Beastly Squalor Mead Farm Animals Rescued From Deplorable Conditions
Animal control officers on Thursday rescued dozens of goats, cows, chickens and pigs from a Mead farm that looked and smelled more like a landfill than a barnyard.
They also called in social workers to check on the welfare of the elderly farmer and notified health inspectors of the squalor.
“It’s horrible,” said animal control director Nancy Sattin, who received a tip about the conditions Wednesday.
Conditions on the 10-acre parcel, owned by 81-year-old Londro “Smitty” Smith, were deplorable.
Two-foot-high piles of rotting onions, oranges and other produce covered most of the property.
Sattin guessed it was refuse left over from four decades of pig farming. Smith said Thursday he’s kept pigs on the farm on East Farwell Road since the mid-1950s.
Some hog ranchers collect old vegetables from grocery stores to feed their animals, Sattin said.
Carcasses of dead animals and broken-down trucks also were scattered throughout the property, along with hundreds of milk jugs, broken cinder blocks and other trash.
A putrid odor hung in the air despite a steady breeze that rustled pine needles overhead. Flies buzzed everywhere.
The 11 goats were living in a ramshackle pen filled nearly 3-feet-deep with manure, carcasses and garbage.
Their neglected hooves had grown into grotesque, curly horns that dug into their feet and made standing so painful, some leaned on their knees instead.
They had stayed alive by eating rotten garbage and had no water available to them, Sattin said.
“Dehydration is our main concern,” said Sattin, as she and two men loaded the goats into a stock trailer.
Smith said the goats were being cared for properly.
“I know good and well they were getting produce,” said Smith, anger showing behind the cataracts in his eyes. “And goats don’t need much water.”

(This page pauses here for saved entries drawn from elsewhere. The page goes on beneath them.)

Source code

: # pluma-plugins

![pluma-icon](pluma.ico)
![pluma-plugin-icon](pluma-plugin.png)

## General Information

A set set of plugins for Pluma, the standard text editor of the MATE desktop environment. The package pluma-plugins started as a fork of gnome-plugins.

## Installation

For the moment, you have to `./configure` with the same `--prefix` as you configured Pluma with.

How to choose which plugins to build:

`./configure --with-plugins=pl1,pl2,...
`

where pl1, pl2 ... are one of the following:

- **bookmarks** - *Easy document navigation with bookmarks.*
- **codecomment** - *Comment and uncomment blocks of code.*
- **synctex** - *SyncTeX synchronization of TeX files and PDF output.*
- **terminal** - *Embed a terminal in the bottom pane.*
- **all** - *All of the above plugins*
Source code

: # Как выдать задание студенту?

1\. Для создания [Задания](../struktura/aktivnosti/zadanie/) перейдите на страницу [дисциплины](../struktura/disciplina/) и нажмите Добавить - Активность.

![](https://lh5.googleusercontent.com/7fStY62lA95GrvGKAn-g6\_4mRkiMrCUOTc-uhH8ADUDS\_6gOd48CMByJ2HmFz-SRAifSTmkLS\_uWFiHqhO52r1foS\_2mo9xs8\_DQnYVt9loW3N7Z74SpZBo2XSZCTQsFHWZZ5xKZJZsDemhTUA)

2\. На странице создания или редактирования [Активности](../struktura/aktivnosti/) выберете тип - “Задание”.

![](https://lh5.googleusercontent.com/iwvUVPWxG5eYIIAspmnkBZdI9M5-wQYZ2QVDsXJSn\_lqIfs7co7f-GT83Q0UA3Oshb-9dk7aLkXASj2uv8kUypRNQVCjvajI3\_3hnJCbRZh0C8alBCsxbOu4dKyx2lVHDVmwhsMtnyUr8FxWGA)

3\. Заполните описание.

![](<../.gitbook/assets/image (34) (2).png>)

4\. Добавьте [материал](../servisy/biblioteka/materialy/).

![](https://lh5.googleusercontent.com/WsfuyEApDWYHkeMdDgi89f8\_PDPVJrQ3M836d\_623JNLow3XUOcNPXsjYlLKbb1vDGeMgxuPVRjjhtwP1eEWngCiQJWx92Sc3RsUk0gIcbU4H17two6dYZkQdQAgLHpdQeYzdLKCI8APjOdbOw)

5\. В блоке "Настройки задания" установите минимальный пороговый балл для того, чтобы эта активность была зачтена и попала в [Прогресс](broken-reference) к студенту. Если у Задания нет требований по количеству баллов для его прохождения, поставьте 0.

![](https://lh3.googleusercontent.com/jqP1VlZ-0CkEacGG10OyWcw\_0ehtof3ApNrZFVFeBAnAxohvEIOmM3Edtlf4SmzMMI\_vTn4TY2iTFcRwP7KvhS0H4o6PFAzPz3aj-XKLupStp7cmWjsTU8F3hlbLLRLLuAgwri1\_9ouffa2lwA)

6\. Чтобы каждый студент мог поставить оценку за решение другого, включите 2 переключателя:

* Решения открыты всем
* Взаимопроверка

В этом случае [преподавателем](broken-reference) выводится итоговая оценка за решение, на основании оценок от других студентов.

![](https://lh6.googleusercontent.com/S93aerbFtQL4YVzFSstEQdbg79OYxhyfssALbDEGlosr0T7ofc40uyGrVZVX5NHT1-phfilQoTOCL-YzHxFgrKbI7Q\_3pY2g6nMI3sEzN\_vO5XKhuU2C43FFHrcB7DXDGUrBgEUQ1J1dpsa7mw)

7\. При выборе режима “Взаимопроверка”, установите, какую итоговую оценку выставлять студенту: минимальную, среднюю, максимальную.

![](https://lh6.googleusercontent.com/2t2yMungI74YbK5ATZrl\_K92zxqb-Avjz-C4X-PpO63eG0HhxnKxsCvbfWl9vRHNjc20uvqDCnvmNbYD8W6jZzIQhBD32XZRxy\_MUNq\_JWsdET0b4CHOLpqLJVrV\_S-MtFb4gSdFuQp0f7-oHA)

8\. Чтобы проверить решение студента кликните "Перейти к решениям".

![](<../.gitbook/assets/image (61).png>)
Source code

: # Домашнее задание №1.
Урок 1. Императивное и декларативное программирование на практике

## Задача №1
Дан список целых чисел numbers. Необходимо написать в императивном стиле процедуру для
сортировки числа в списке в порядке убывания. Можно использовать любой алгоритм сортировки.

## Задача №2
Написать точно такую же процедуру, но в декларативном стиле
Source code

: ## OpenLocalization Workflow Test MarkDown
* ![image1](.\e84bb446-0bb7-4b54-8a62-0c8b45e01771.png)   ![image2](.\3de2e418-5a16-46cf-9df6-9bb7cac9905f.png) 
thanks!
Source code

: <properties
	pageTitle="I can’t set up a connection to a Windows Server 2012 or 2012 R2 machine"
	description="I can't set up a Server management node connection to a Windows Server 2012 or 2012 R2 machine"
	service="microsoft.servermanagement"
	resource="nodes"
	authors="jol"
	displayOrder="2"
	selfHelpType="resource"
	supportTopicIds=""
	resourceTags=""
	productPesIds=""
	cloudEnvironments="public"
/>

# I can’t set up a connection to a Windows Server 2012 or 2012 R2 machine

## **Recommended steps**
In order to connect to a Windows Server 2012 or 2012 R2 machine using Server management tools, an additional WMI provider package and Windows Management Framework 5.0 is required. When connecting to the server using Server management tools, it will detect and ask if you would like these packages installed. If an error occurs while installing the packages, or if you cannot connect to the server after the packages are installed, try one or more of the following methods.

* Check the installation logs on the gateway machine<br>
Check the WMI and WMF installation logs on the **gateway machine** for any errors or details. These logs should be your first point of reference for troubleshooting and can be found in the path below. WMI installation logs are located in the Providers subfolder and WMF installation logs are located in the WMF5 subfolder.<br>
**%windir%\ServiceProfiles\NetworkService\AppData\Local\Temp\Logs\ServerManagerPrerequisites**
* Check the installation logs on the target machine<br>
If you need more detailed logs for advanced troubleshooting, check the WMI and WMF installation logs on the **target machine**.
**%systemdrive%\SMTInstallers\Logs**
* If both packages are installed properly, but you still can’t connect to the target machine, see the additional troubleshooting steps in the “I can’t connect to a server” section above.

The dozen pigs and four cows were bedded down in a rubbish-filled pasture. Their only source of water was a pool of fetid liquid near a mound of trash at the north end of the field.
“Those cows, they just shouldn’t have to live like that,” said Gordon Connall, a retired Kaiser Aluminum worker and veteran animal rescuer who helped Sattin on Thursday.
They took the animals to the Stockland Livestock Exchange, where they will be cleaned up and either auctioned off, given away or euthanized.
Sattin said Smith was cooperating with authorities and probably won’t face animal cruelty charges. “I think he’s just gotten in over his head, unintentionally,” she said.
Smith complained that animal control officers gave him no warning before confiscating his livestock.
“If they had given me a few days or told me what the problems were, maybe I could have fixed things up some,” he said.